Implicit Solvent Model for the Interfacial Configuration of Colloidal Nanoparticles and Application to the Self-Assembly of Truncated Cubes

This study outlines the development of an implicit solvent model that reproduces the behavior of colloidal nanoparticles at a fluid-fluid interface. The center-point of this formulation is the generalized Quaternion-based Orientational Constraint (QOCO) method. The model captures 3 major energetic characteristics that define the nanoparticle configuration – position (orthogonal to the interfacial plane), orientation, and inter-nanoparticle interaction. The framework encodes physically relevant parameters that provide an intuitive means to simulate a broad spectrum of interfacial conditions. Results show that for a wide range of shapes, we are able to replicate the behavior of an isolated nanoparticle at an explicit fluid-fluid interface, both qualitatively and quantitatively. Furthermore, the family of truncated cubes is used as testbed to analyze the effect of changes in the degree of truncation on the potential-of-mean-force landscape.
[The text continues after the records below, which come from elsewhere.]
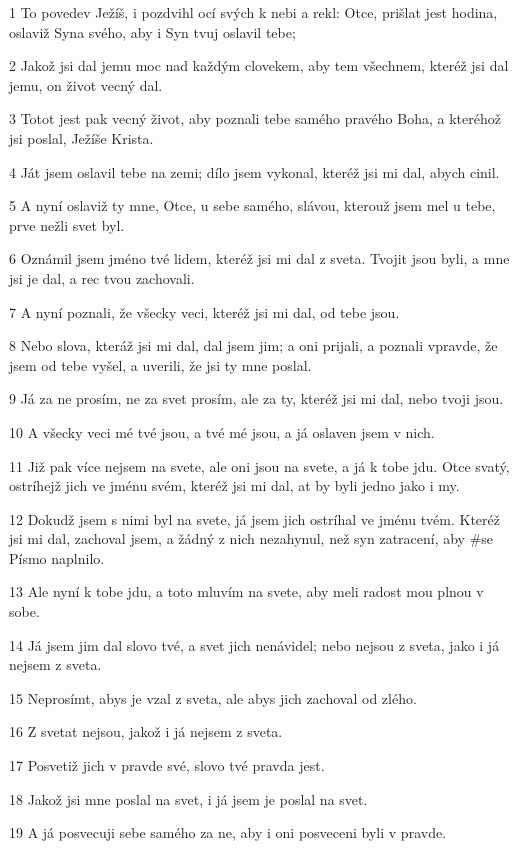 \par 1 To povedev Ježíš, i pozdvihl ocí svých k nebi a rekl: Otce, prišlat jest hodina, oslaviž Syna svého, aby i Syn tvuj oslavil tebe;
\par 2 Jakož jsi dal jemu moc nad každým clovekem, aby tem všechnem, kteréž jsi dal jemu, on život vecný dal.
\par 3 Totot jest pak vecný život, aby poznali tebe samého pravého Boha, a kteréhož jsi poslal, Ježíše Krista.
\par 4 Ját jsem oslavil tebe na zemi; dílo jsem vykonal, kteréž jsi mi dal, abych cinil.
\par 5 A nyní oslaviž ty mne, Otce, u sebe samého, slávou, kterouž jsem mel u tebe, prve nežli svet byl.
\par 6 Oznámil jsem jméno tvé lidem, kteréž jsi mi dal z sveta. Tvojit jsou byli, a mne jsi je dal, a rec tvou zachovali.
\par 7 A nyní poznali, že všecky veci, kteréž jsi mi dal, od tebe jsou.
\par 8 Nebo slova, kteráž jsi mi dal, dal jsem jim; a oni prijali, a poznali vpravde, že jsem od tebe vyšel, a uverili, že jsi ty mne poslal.
\par 9 Já za ne prosím, ne za svet prosím, ale za ty, kteréž jsi mi dal, nebo tvoji jsou.
\par 10 A všecky veci mé tvé jsou, a tvé mé jsou, a já oslaven jsem v nich.
\par 11 Již pak více nejsem na svete, ale oni jsou na svete, a já k tobe jdu. Otce svatý, ostríhejž jich ve jménu svém, kteréž jsi mi dal, at by byli jedno jako i my.
\par 12 Dokudž jsem s nimi byl na svete, já jsem jich ostríhal ve jménu tvém. Kteréž jsi mi dal, zachoval jsem, a žádný z nich nezahynul, než syn zatracení, aby #se Písmo naplnilo.
\par 13 Ale nyní k tobe jdu, a toto mluvím na svete, aby meli radost mou plnou v sobe.
\par 14 Já jsem jim dal slovo tvé, a svet jich nenávidel; nebo nejsou z sveta, jako i já nejsem z sveta.
\par 15 Neprosímt, abys je vzal z sveta, ale abys jich zachoval od zlého.
\par 16 Z svetat nejsou, jakož i já nejsem z sveta.
\par 17 Posvetiž jich v pravde své, slovo tvé pravda jest.
\par 18 Jakož jsi mne poslal na svet, i já jsem je poslal na svet.
\par 19 A já posvecuji sebe samého za ne, aby i oni posveceni byli v pravde.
Thereafter, a large number of nanoparticles are simulated in a molecular dynamics setting, using coarse-grained polybead nanoparticles^[1],[2]. In agreement with experiments^[2]-[7], we observe the formation of bilayer honeycomb and monolayer square lattices. Finally, by exploring a broader range of interfacial conditions, we identify and suggest the assembly mechanism for a set of novel superlattice configurations.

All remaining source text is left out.